I just wanted to say Im really excited about this project. I hope it will come together and make software universal as the web we have today (if I understand it right). Anyways, how can I contribute?

lisivka · on Nov 2, 2016

Java Applets, Flash, PNaCl, WebAssembly. Chose your poison.

shkaboinka · on Nov 3, 2016

I believe that switching to a stack machine is short-sighted and a big mistake:

The AST format could open up new possibilities for software, some of which are observable in Lispy languages like Scheme (I won't list them here). Instead, we're looking at locking the software world back into this 1960's model for another 50 years out of a misguided concern for optimization over power.

It's like foregoing the arch because it's more work to craft, and instead coming up with a REALLY efficient way to fit square blocks together. Congratulations, we can build better pyramids, but will never grasp the concept of a cathedral.

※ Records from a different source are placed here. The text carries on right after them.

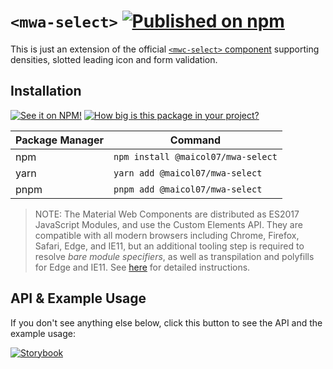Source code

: # `<mwa-select>` [![Published on npm](https://img.shields.io/npm/v/@maicol07/mwa-select.svg)](https://www.npmjs.com/package/@maicol07/mwa-layout-grid)

This is just an extension of the official [`<mwc-select>` component](https://github.com/material-components/material-web/tree/mwc/packages/select) supporting densities, slotted leading icon and form validation.
## Installation
[![See it on NPM!](https://img.shields.io/npm/v/@maicol07/mwa-select?style=for-the-badge)](https://www.npmjs.com/package/@maicol07/mwa-layout-grid)
[![How big is this package in your project?](https://img.shields.io/bundlephobia/minzip/@maicol07/mwa-select?style=for-the-badge)](https://bundlephobia.com/result?p=@maicol07/mwa-layout-grid)

| Package Manager | Command                            |
|-----------------|------------------------------------|
| npm             | `npm install @maicol07/mwa-select` |
| yarn            | `yarn add @maicol07/mwa-select`    |
| pnpm            | `pnpm add @maicol07/mwa-select`    |

> NOTE: The Material Web Components are distributed as ES2017 JavaScript Modules, and use the Custom Elements API. They are compatible with all modern browsers including Chrome, Firefox, Safari, Edge, and IE11, but an additional tooling step is required to resolve *bare module specifiers*, as well as transpilation and polyfills for Edge and IE11. See [here](https://github.com/material-components/material-components-web-components#quick-start) for detailed instructions.

## API & Example Usage
If you don't see anything else below, click this button to see the API and the example usage:

[![Storybook](https://shields.io/badge/-Play%20with%20this%20web%20component-2a0481?logo=storybook&style=for-the-badge)](https://main--625eadb22bf40d003a32215a.chromatic.com/?path=/docs/iconbutton)
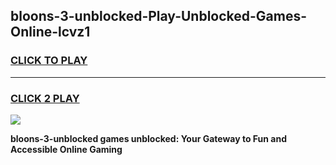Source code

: 
## bloons-3-unblocked-Play-Unblocked-Games-Online-lcvz1
<h3>
<a href="https://premium76.site?title=bloons-3-unblocked&ref=25A">CLICK TO PLAY</a></h3>
<hr>

<h3>
<a href="https://premium76.site?title=bloons-3-unblocked&ref=25A">CLICK 2 PLAY</a>
  
</h3>

<a href="https://premium76.site?title=bloons-3-unblocked&ref=25A"><img src="https://clearcache.store/games.png"></a>


**bloons-3-unblocked games unblocked: Your Gateway to Fun and Accessible Online Gaming**
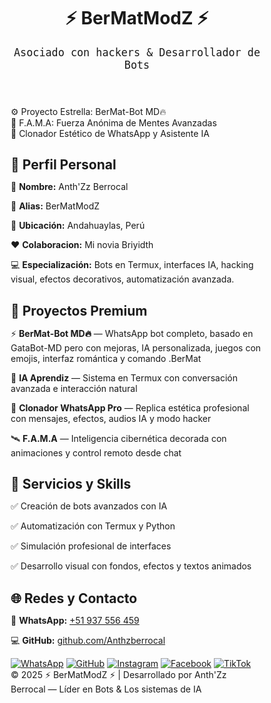 <!DOCTYPE html><html lang="es">
<head>
  <meta charset="UTF-8">
  <meta name="viewport" content="width=device-width, initial-scale=1.0">
  <title>⚡ BerMatModZ |  Profesional ⚡</title>
  <style>
    @import url('https://fonts.googleapis.com/css2?family=Orbitron:wght@600&family=Rajdhani:wght@500&family=Share+Tech+Mono&display=swap');* {
  margin: 0;
  padding: 0;
  box-sizing: border-box;
}

body {
  font-family: 'Rajdhani', sans-serif;
  background: radial-gradient(circle, #0f0c29, #302b63, #24243e);
  color: #fff;
  overflow-x: hidden;
  line-height: 1.7;
  position: relative;
}

body::before {
  content: "";
  position: absolute;
  width: 100%;
  height: 100%;
  background: url('https://www.transparenttextures.com/patterns/cubes.png');
  opacity: 0.03;
  z-index: 0;
}

.glow {
  animation: glow 2s infinite alternate;
}

@keyframes glow {
  from { text-shadow: 0 0 10px #00ffe1; }
  to { text-shadow: 0 0 30px #00ffe1, 0 0 10px #00ffe1; }
}

header {
  text-align: center;
  padding: 80px 20px;
  background: linear-gradient(to bottom, #00000088, #000000cc);
  z-index: 2;
  position: relative;
}

header h1 {
  font-family: 'Orbitron', sans-serif;
  font-size: 4em;
  color: #00ffe1;
  letter-spacing: 3px;
}

.banner-section {
  background: rgba(0, 0, 0, 0.5);
  padding: 40px 20px;
  text-align: center;
}

.banner {
  font-size: 2em;
  color: #00ffe1;
  font-family: 'Orbitron', sans-serif;
  margin: 20px auto;
  max-width: 800px;
  border: 2px solid #00ffe1;
  padding: 20px;
  border-radius: 15px;
  box-shadow: 0 0 20px #00ffe1;
  background: #00000055;
}

.section {
  max-width: 1200px;
  margin: auto;
  padding: 60px 20px;
  position: relative;
  z-index: 2;
}

h2 {
  font-size: 2.5em;
  color: #00ffe1;
  margin-bottom: 20px;
  font-family: 'Orbitron', sans-serif;
  border-left: 6px solid #00ffe1;
  padding-left: 15px;
}

.info-box {
  background: rgba(255, 255, 255, 0.05);
  border-left: 5px solid #00ffe1;
  padding: 25px;
  border-radius: 15px;
  margin-bottom: 40px;
  font-size: 1.3em;
  font-family: 'Share Tech Mono', monospace;
  box-shadow: 0 0 12px #00ffe1aa;
}

.social-icons {
  display: flex;
  gap: 20px;
  justify-content: center;
  margin-top: 20px;
  flex-wrap: wrap;
}

.social-icons a img {
  width: 50px;
  height: 50px;
  transition: transform 0.3s;
  filter: drop-shadow(0 0 5px #00ffe1);
}

.social-icons a img:hover {
  transform: scale(1.2);
}

footer {
  background: rgba(0,0,0,0.85);
  color: #aaa;
  text-align: center;
  padding: 40px;
  font-size: 1em;
}

  </style>
</head>
<body>
  <header>
    <h1 class="glow">⚡ BerMatModZ ⚡</h1>
    <p style="font-family: 'Share Tech Mono', monospace; font-size: 1.2em;">Asociado con hackers & Desarrollador de Bots</p>
  </header>  <section class="banner-section">
    <div class="banner glow">⚙️ Proyecto Estrella: BerMat-Bot MD🔥</div>
    <div class="banner glow">🧠 F.A.M.A: Fuerza Anónima de Mentes Avanzadas</div>
    <div class="banner glow">🤖 Clonador Estético de WhatsApp y Asistente IA</div>
  </section>  <section class="section">
    <h2>👤 Perfil Personal</h2>
    <div class="info-box">
      <p>📛 <strong>Nombre:</strong> Anth'Zz Berrocal</p>
      <p>🧠 <strong>Alias:</strong> BerMatModZ</p>
      <p>📍 <strong>Ubicación:</strong> Andahuaylas, Perú</p>
      <p>❤️ <strong>Colaboracion:</strong> Mi novia Briyidth</p>
      <p>💻 <strong>Especialización:</strong> Bots en Termux, interfaces IA, hacking visual, efectos decorativos, automatización avanzada.</p>
    </div><h2>🚀 Proyectos Premium</h2>
<div class="info-box">
  <p>⚡ <strong>BerMat-Bot MD🔥</strong> — WhatsApp bot completo, basado en GataBot-MD pero con mejoras, IA personalizada, juegos con emojis, interfaz romántica y comando .BerMat</p>
  <p>🧠 <strong>IA Aprendiz</strong> — Sistema en Termux con conversación avanzada e interacción natural</p>
  <p>📲 <strong>Clonador WhatsApp Pro</strong> — Replica estética profesional con mensajes, efectos, audios IA y modo hacker</p>
  <p>🛰️ <strong>F.A.M.A</strong> — Inteligencia cibernética decorada con animaciones y control remoto desde chat</p>
</div>

<h2>🔧 Servicios y Skills</h2>
<div class="info-box">
  <p>✅ Creación de bots avanzados con IA</p>
  <p>✅ Automatización con Termux y Python</p>
  <p>✅ Simulación profesional de interfaces</p>
  <p>✅ Desarrollo visual con fondos, efectos y textos animados</p>
</div>

<h2>🌐 Redes y Contacto</h2>
<div class="info-box">
  <p>📱 <strong>WhatsApp:</strong> <a href="https://wa.me/51937556459" target="_blank">+51 937 556 459</a></p>
  <p>💻 <strong>GitHub:</strong> <a href="https://github.com/Anthzberrocal" target="_blank">github.com/Anthzberrocal</a></p>
  <div class="social-icons">
    <a href="https://wa.me/51937556459" target="_blank"><img src="https://cdn-icons-png.flaticon.com/512/733/733585.png" alt="WhatsApp"></a>
    <a href="https://github.com/Anthzberrocal" target="_blank"><img src="https://cdn-icons-png.flaticon.com/512/733/733553.png" alt="GitHub"></a>
    <a href="https://www.instagram.com/" target="_blank"><img src="https://cdn-icons-png.flaticon.com/512/733/733558.png" alt="Instagram"></a>
    <a href="https://www.facebook.com/" target="_blank"><img src="https://cdn-icons-png.flaticon.com/512/733/733547.png" alt="Facebook"></a>
    <a href="https://www.tiktok.com/@" target="_blank"><img src="https://cdn-icons-png.flaticon.com/512/3046/3046121.png" alt="TikTok"></a>
  </div>
</div>

  </section>  <footer>
    © 2025 ⚡ BerMatModZ ⚡ | Desarrollado por Anth'Zz Berrocal — Líder en Bots & Los sistemas de IA 
  </footer>
</body>
</html>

To really grasp my point, I BEG you all to watch the following two videos in full and think hard about what Alan Kay & Douglass Crockford have to say about new ideas, building complex structures, and leaving something better for the next generation:

https://youtu.be/oKg1hTOQXoY

https://www.youtube.com/watch?v=PSGEjv3Tqo0

As Alan Kay states, what is simpler: something that's easier to process, but for which the software written on top of it is massive; or one that takes a bit more overhead, but allows for powerful new ways to model software and reduce complexity?

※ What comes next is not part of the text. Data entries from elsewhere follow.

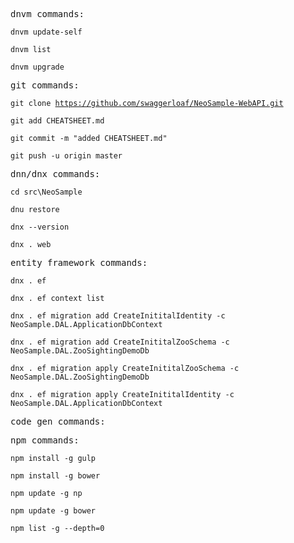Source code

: 
<pre>dnvm commands:</pre>

<code>dnvm  update-self</code>

<code>dnvm  list</code>

<code>dnvm  upgrade</code>

<pre>git commands:</pre>

<code>git clone https://github.com/swaggerloaf/NeoSample-WebAPI.git</code>

<code>git add CHEATSHEET.md</code>

<code>git commit -m "added CHEATSHEET.md"</code>

<code>git push -u origin master</code>


<pre>dnn/dnx commands:</pre>

<code>cd src\NeoSample</code>

<code>dnu restore</code>

<code>dnx --version</code>

<code>dnx . web</code>

<pre>entity framework commands:</pre>

<code>dnx . ef</code>

<code>dnx . ef context list</code>

<code>dnx . ef migration add CreateInititalIdentity -c NeoSample.DAL.ApplicationDbContext</code>

<code>dnx . ef migration add CreateInititalZooSchema -c NeoSample.DAL.ZooSightingDemoDb</code>

<code>dnx . ef migration apply CreateInititalZooSchema -c NeoSample.DAL.ZooSightingDemoDb</code>

<code>dnx . ef migration apply CreateInititalIdentity -c NeoSample.DAL.ApplicationDbContext</code>

<pre>code gen commands:</pre>

<pre>npm commands:</pre>

<code>npm install -g gulp</code>

<code>npm install -g bower</code>

<code>npm update -g np</code>

<code>npm update -g bower</code>

<code>npm list -g --depth=0</code>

I believe that an AST model is a major start in inventing "the arch" that's been missing in software, and with something that will proliferate the whole web ... how short-sighted it would be to give that up in favor of "optimizing" the old thing.

Imagine if instead of JavaScript, the language of the web had been Java? Lambdas would not be mainstream; new ways of doing OOP would not be thought of; and all the amazing libraries that have been written because of the ad-hoc object modeling that JavaScript offers. Probably one of the messiest and inefficient languages ever written, yet one of the most powerful ever given. C'mon, let's do it a step more by making it binary, homoiconic, and self-modifying.

Thanks.

shkaboinka · on Nov 3, 2016

...and if you're brave enough, think about how Christopher Alexander's philosophy of "unfolding wholeness" applies so much more to an AST than to the stack-machines of the 1960's:

https://youtu.be/98LdFA-_zfA

erichocean · on Nov 2, 2016

I'd prefer it was an SSA representation, like SPIR-V in Vulkan, or LLVM IR. Missed opportunity IMO.

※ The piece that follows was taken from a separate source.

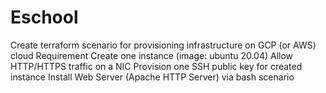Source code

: # Eschool

Create terraform scenario for provisioning infrastructure on GCP (or AWS) cloud Requirement Create one instance (image: ubuntu 20.04) Allow HTTP/HTTPS traffic on a NIC Provision one SSH public key for created instance Install Web Server (Apache HTTP Server) via bash scenario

sofaofthedamned · on Nov 1, 2016

I'm confused about all of this - is WebAssembly related to the Google Native Client stuff they did and are now deprecating? Is there a write-up of how it works?

wingless · on Nov 1, 2016

First there was NaCl which was a subset of x86 code leveraging x86 features to sandbox the execution. This x86 subset was produced by a special toolchain and could be verified before running.

Then PNaCl came along with a platform-independent bitcode format based on LLVM IR, which was translated to host's native code in the browser.

Then WASM (also platform-independent) came along striving to be a multi-vendor solution. Unlike the other two WASM directly targets the JavaScript engine. It started out as a serialization format for JavaScript AST.

amyjess · on Nov 1, 2016

Adding to this, PNaCl relies heavily on Chrome's sandbox, so any third-party implementation of PNaCl would involve re-implementing large swaths of Chrome. It's not as portable as you'd think. WASM was designed from the ground up to not depend on any browser's implementation.

bobajeff · on Nov 1, 2016

No other than that it's meant to be used in much the same way and has some of the same developers working on it.

This might help you:

https://github.com/WebAssembly/design/blob/master/FAQ.md

sofaofthedamned · on Nov 1, 2016

Thank you, very useful.

hood_syntax · on Nov 1, 2016

http://webassembly.org/ should have the information you want.

Marat_Dukhan · on Nov 1, 2016

Google Native Client is not deprecated, it is still supported in Chrome, and in many ways exceeds the capabilities of WebAssembly.

WebAssembly is very different, and in Chrome it is implemented on top of TurboFan, V8's code generator, rather than Native Client.

sofaofthedamned · on Nov 1, 2016

Thank you. It's interesting to see the original idea of NC growing and becoming cross-browser.